Figure 4. Stx2a‐mediated apoptotic and pro‐inflammatory responses in primary human renal cells are regulated through O‐GlcNAcylation.

Figure 4

  • A
    Representative western blot showing the changes in O‐GlcNAcylation in primary human renal proximal tubule epithelial (HRPTEpi) cells (originating from fetal or adult kidney) treated with different concentrations (0–10 ng/ml) of Stx2a for 24 h.
  • B
    LDH cytotoxicity assay following Stx2a (10 ng/ml) treatment of HRPTEpi (adult) cells for 48 h in the presence or absence OSMI‐1 (10 µM, final) (n = 3 biological replicates). The effects of Stx2a in vehicle controls were compared with culture medium prepared from HRPTEpi cells maintained in the absence of Stx2a, and OSMI‐1 treatment was compared with that of the vehicle (DMSO) controls in the presence of Stx2a.
  • C
    ELISAs were used to analyze the inhibitory effect of OSMI‐1 on cytokine/chemokine production from HRPTEpi cells (adult) exposed to Stx2a (10 ng/ml) for 48 h (n = 3 biological replicates). The effects of OSMI‐1 were compared with those of the vehicle (DMSO) control.
  • D–F
    Global transcriptome analysis of differentially expressed genes of HRPTEpi cells during Stx2a intoxication with vehicle or 10 µM of OSMI‐1, respectively. (D) Venn diagram of overlapping differentially expressed genes (DEGs) in the presence or absence of OSMI‐1 treatment among Stx2a‐inducible genes compared to cells cultured without Stx2a. (E) Pie chart showing genes significantly regulated by OSMI‐1 in the Stx2a‐exposed HRPTEpi cells as categorized by function. (F) Heatmaps representing the comparative expression levels for DEGs in the presence or absence of OSMI‐1 treatment upon Stx2a intoxication related to the inflammatory response (left) and apoptotic process (right).
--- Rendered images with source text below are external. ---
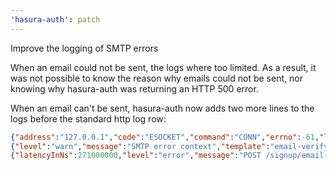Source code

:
 ```yaml
---
'hasura-auth': patch
---
```


Improve the logging of SMTP errors

When an email could not be sent, the logs where too limited. As a result, it was not possible to know the reason why emails could not be sent, nor knowing why hasura-auth was returning an HTTP 500 error.

When an email can't be sent, hasura-auth now adds two more lines to the logs before the standard http log row:

```json
{"address":"127.0.0.1","code":"ESOCKET","command":"CONN","errno":-61,"level":"warn","message":"SMTP error","port":1026,"syscall":"connect"}
{"level":"warn","message":"SMTP error context","template":"email-verify","to":"bob@sponge.com"}
{"latencyInNs":271000000,"level":"error","message":"POST /signup/email-password 500 271ms","method":"POST","statusCode":500,"url":"/signup/email-password"}
```
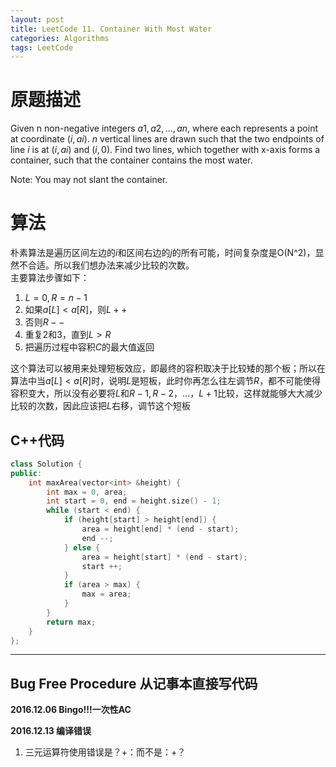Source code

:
```yaml
---
layout: post
title: LeetCode 11. Container With Most Water
categories: Algorithms
tags: LeetCode
---
```


# 原题描述  
Given n non-negative integers $a1, a2, ..., an$, where each represents a point at coordinate $(i, ai)$. $n$ vertical lines are drawn such that the two endpoints of line $i$ is at $(i, ai)$ and $(i, 0)$. Find two lines, which together with x-axis forms a container, such that the container contains the most water.

Note: You may not slant the container.   

# 算法
朴素算法是遍历区间左边的$i$和区间右边的$j$的所有可能，时间复杂度是O(N^2)，显然不合适。所以我们想办法来减少比较的次数。  
主要算法步骤如下：  
1. $L = 0, R = n - 1$  
2. 如果$a[L] < a[R]$，则$L++$  
3. 否则$R--$  
4. 重复2和3，直到$L>R$  
5. 把遍历过程中容积$C$的最大值返回  

这个算法可以被用来处理短板效应，即最终的容积取决于比较矮的那个板；所以在算法中当$a[L] < a[R]$时，说明$L$是短板，此时你再怎么往左调节$R$，都不可能使得容积变大，所以没有必要将$L$和$R-1, R-2，...，L+1$比较，这样就能够大大减少比较的次数，因此应该把$L$右移，调节这个短板   

## C++代码
```c++
class Solution {
public:
    int maxArea(vector<int> &height) {
        int max = 0, area;
        int start = 0, end = height.size() - 1;
        while (start < end) {
            if (height[start] > height[end]) {
                area = height[end] * (end - start);
                end --;
            } else {
                area = height[start] * (end - start);
                start ++;
            }
            if (area > max) {
                max = area;
            }
        }
        return max;
    }
};
```


--------------------

## Bug Free Procedure  从记事本直接写代码  
**2016.12.06 Bingo!!!一次性AC**    

**2016.12.13 编译错误**  
1. 三元运算符使用错误是？+：而不是：+？  




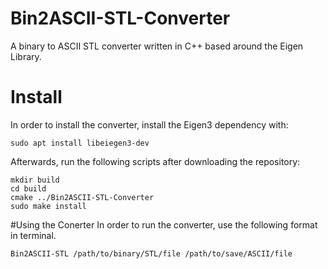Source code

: # Bin2ASCII-STL-Converter
A binary to ASCII STL converter written in C++ based around the Eigen Library.

# Install
In order to install the converter, install the Eigen3 dependency with: 

```
sudo apt install libeiegen3-dev
```

Afterwards, run the following scripts after downloading the repository:

```
mkdir build
cd build
cmake ../Bin2ASCII-STL-Converter
sudo make install
```

#Using the Conerter
In order to run the converter, use the following format in terminal.

```
Bin2ASCII-STL /path/to/binary/STL/file /path/to/save/ASCII/file
```
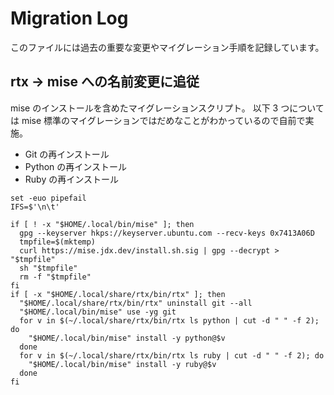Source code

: # Migration Log

このファイルには過去の重要な変更やマイグレーション手順を記録しています。

## rtx -> mise への名前変更に追従

mise のインストールを含めたマイグレーションスクリプト。
以下 3 つについては mise 標準のマイグレーションではだめなことがわかっているので自前で実施。

- Git の再インストール
- Python の再インストール
- Ruby の再インストール

```shell
set -euo pipefail
IFS=$'\n\t'

if [ ! -x "$HOME/.local/bin/mise" ]; then
  gpg --keyserver hkps://keyserver.ubuntu.com --recv-keys 0x7413A06D
  tmpfile=$(mktemp)
  curl https://mise.jdx.dev/install.sh.sig | gpg --decrypt > "$tmpfile"
  sh "$tmpfile"
  rm -f "$tmpfile"
fi
if [ -x "$HOME/.local/share/rtx/bin/rtx" ]; then
  "$HOME/.local/share/rtx/bin/rtx" uninstall git --all
  "$HOME/.local/bin/mise" use -yg git
  for v in $(~/.local/share/rtx/bin/rtx ls python | cut -d " " -f 2); do
    "$HOME/.local/bin/mise" install -y python@$v
  done
  for v in $(~/.local/share/rtx/bin/rtx ls ruby | cut -d " " -f 2); do
    "$HOME/.local/bin/mise" install -y ruby@$v
  done
fi
```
The numbers within the tables are normalized gene expression level compared to HRPTEpi cells maintained in the absence of Stx2a. Expression values are represented with red (upregulation) or blue (downregulation) color using FPKM values by Cufflinks; the cutoffs used a fold change of at least 1.5 followed by pairwise comparison and Student’s t‐test with a Benjamini and Hochberg correction. The FPKM values were normalized using EdgeR within R and visualized using ExDEGA. Data are the means from two independent replicates.

Data information: For graphs in (B and C), error bar represents mean ± SEM. Statistical analysis was performed using two‐tailed Student’s t‐test. *P < 0.05; **P < 0.01; and ***P < 0.001.

Source data are available online for this figure.